Coins spawn between roughly 150m and 1,500m of altitude, but they cluster most densely in what we call the money band: 300–900m up. Fly consistently inside this band and you'll pass through arc after arc. Fly too high chasing altitude bonuses and you'll cruise over empty sky.

Reading the arcs

Each cluster is an arc — coins rise then fall in a little rainbow shape. The efficient line is to enter at the arc's left edge and exit at its peak, catching 60–80% of the coins without breaking your flight path.
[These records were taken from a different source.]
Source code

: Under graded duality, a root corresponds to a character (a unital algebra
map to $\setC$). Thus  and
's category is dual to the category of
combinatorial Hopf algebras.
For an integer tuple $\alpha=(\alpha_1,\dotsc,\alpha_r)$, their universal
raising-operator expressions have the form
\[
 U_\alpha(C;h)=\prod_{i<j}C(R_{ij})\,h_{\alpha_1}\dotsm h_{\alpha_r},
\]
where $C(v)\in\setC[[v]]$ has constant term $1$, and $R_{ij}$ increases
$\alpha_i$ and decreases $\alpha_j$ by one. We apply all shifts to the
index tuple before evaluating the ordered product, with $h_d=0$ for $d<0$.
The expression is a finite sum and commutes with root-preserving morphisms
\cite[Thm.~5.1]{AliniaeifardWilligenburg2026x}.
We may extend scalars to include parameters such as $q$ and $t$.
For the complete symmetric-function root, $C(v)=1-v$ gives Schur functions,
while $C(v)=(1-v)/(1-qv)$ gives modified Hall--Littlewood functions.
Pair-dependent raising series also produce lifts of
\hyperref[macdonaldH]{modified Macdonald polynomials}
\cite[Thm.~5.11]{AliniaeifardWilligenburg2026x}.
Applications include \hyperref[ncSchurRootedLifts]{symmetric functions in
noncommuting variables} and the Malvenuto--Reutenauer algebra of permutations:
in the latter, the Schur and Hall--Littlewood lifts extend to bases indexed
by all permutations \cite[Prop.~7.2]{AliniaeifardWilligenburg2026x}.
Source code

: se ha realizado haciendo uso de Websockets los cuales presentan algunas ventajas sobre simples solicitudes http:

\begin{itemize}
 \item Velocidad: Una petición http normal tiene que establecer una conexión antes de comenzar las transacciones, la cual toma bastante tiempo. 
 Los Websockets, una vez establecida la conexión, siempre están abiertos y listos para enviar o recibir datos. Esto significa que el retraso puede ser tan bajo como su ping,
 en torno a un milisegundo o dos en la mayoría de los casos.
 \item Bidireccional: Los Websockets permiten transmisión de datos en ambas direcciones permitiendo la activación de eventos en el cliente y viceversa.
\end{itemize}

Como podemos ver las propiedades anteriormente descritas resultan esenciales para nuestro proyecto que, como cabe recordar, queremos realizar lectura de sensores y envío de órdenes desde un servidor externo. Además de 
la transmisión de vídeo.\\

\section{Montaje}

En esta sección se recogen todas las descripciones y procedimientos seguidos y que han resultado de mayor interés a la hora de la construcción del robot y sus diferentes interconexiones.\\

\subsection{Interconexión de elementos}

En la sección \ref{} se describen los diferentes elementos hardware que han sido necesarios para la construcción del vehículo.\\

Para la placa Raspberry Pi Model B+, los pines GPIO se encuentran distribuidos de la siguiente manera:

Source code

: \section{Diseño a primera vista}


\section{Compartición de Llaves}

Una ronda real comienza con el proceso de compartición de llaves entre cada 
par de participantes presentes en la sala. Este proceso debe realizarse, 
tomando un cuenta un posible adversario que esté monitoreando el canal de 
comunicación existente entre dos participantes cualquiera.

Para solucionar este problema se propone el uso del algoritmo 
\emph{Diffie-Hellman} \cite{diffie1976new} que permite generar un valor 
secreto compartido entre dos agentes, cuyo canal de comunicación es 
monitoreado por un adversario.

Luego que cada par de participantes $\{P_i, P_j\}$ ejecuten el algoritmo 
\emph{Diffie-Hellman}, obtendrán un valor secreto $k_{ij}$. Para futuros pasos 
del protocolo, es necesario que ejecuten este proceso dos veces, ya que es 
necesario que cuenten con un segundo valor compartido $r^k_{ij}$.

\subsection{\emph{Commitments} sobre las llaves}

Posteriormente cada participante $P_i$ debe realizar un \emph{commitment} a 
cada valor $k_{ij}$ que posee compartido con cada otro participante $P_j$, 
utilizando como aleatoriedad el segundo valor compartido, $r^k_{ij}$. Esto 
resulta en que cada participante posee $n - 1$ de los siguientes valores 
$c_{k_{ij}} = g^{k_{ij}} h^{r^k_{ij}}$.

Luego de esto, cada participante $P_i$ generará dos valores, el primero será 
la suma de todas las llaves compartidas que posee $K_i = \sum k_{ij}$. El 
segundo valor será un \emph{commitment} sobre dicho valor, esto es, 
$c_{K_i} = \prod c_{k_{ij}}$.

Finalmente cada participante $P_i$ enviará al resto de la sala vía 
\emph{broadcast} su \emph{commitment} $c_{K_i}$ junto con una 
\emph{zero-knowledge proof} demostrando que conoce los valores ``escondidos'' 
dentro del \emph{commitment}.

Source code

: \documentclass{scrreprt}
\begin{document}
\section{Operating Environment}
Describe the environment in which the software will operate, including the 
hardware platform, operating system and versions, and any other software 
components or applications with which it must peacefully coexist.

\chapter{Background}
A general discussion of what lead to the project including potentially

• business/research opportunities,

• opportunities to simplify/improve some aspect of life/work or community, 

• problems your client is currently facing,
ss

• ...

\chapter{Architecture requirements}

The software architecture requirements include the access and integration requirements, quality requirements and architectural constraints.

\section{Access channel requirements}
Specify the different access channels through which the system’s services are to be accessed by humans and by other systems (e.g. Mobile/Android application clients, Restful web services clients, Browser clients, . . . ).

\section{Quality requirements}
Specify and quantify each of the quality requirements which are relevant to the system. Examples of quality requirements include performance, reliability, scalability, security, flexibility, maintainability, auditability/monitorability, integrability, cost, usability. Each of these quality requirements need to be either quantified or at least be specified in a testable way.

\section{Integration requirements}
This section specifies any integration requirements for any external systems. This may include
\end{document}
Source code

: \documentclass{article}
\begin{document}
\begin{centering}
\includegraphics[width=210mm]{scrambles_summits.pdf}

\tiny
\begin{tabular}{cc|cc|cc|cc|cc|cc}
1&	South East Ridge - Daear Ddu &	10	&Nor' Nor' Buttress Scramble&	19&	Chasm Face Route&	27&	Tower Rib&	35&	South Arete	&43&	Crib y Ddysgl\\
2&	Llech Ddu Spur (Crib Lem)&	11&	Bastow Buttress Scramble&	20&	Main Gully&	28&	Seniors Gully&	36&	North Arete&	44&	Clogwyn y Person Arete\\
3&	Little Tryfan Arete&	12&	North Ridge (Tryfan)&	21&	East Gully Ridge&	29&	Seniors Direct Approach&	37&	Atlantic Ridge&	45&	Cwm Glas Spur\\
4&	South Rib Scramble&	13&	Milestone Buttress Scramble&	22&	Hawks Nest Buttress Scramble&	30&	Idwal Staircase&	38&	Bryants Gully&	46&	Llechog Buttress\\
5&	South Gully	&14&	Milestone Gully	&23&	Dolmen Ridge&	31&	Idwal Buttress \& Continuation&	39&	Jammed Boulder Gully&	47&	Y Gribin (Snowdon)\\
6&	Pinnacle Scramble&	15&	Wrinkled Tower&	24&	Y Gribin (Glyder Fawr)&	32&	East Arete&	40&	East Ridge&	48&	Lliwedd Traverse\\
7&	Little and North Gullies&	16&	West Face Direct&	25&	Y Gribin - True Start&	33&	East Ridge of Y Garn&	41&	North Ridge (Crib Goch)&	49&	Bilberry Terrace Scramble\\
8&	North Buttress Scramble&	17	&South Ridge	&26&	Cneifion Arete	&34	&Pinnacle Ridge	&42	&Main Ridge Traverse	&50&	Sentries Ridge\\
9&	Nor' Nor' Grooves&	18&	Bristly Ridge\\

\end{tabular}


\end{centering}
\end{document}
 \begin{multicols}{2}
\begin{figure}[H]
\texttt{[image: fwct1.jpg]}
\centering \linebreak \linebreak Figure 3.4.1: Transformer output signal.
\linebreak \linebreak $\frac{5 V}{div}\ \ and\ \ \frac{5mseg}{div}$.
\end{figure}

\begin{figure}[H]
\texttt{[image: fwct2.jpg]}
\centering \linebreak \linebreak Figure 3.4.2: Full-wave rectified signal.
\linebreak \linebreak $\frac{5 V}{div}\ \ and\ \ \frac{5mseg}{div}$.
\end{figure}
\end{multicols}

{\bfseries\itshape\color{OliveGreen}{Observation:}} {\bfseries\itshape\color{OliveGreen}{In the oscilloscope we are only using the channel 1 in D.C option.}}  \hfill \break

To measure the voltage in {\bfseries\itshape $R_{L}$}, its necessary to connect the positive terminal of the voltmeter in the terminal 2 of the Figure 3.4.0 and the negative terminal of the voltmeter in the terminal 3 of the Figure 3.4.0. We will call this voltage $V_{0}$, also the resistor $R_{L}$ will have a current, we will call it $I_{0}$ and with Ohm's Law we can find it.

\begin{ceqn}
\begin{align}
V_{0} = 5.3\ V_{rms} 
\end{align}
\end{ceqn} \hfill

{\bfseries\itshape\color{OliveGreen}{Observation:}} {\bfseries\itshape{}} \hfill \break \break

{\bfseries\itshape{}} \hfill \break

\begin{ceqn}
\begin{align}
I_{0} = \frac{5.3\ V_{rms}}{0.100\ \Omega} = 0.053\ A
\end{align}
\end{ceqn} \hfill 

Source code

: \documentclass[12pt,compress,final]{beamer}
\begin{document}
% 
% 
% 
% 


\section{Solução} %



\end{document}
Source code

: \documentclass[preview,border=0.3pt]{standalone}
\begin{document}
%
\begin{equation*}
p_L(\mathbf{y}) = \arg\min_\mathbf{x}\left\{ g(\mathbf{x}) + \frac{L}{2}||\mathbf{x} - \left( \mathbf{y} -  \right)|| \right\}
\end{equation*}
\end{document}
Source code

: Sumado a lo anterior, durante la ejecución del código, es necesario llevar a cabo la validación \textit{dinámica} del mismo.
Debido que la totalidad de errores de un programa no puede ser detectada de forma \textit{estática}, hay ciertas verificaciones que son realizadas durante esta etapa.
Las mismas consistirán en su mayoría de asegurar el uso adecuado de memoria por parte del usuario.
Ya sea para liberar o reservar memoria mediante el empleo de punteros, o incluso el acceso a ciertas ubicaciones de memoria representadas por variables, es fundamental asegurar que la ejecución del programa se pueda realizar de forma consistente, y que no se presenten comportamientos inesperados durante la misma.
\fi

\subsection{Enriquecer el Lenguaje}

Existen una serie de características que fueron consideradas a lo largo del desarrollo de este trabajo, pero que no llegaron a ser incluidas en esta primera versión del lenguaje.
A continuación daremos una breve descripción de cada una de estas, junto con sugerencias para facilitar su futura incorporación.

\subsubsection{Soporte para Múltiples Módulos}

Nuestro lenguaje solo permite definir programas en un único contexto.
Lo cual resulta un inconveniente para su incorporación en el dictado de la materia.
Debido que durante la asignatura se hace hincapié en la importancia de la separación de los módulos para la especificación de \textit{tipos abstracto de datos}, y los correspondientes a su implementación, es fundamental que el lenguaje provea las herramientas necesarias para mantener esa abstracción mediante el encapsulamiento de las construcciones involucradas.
Don't dive for the last coin of an arc; the altitude you lose costs more than the $2 you gain.

Chain the pickups

  • Balloons bounce you upward — use them as free elevators back into the money band after a shallow stretch.
  • Fuel cans refill 45% of your tank. A fuel can inside the money band is worth detouring for; one far above it usually isn't.
  • Snowmen pay $10 plus a smash bonus, but they cost speed. Hit them early in a flight when speed is cheap, not late when it's precious.
💰 The $500 Flight
A mid-game build (Glider 3, Rocket 2, Fuel 2) flying the money band typically collects 60–90 coins, smashes 3–5 snowmen and lands past 2,500m. That's $120–180 in coins, $30–50 in snowmen, and 300+ from distance/altitude/speed payouts — over $500 in one run.

When to stop farming

Coin farming has a shelf life. Once your build can touch the wall, every flight spent grinding coins is a flight not spent dealing damage. The moment your test flight cracks the wall for 100+ HP, switch from the money band to the wall line — flat, fast and low — and finish the job.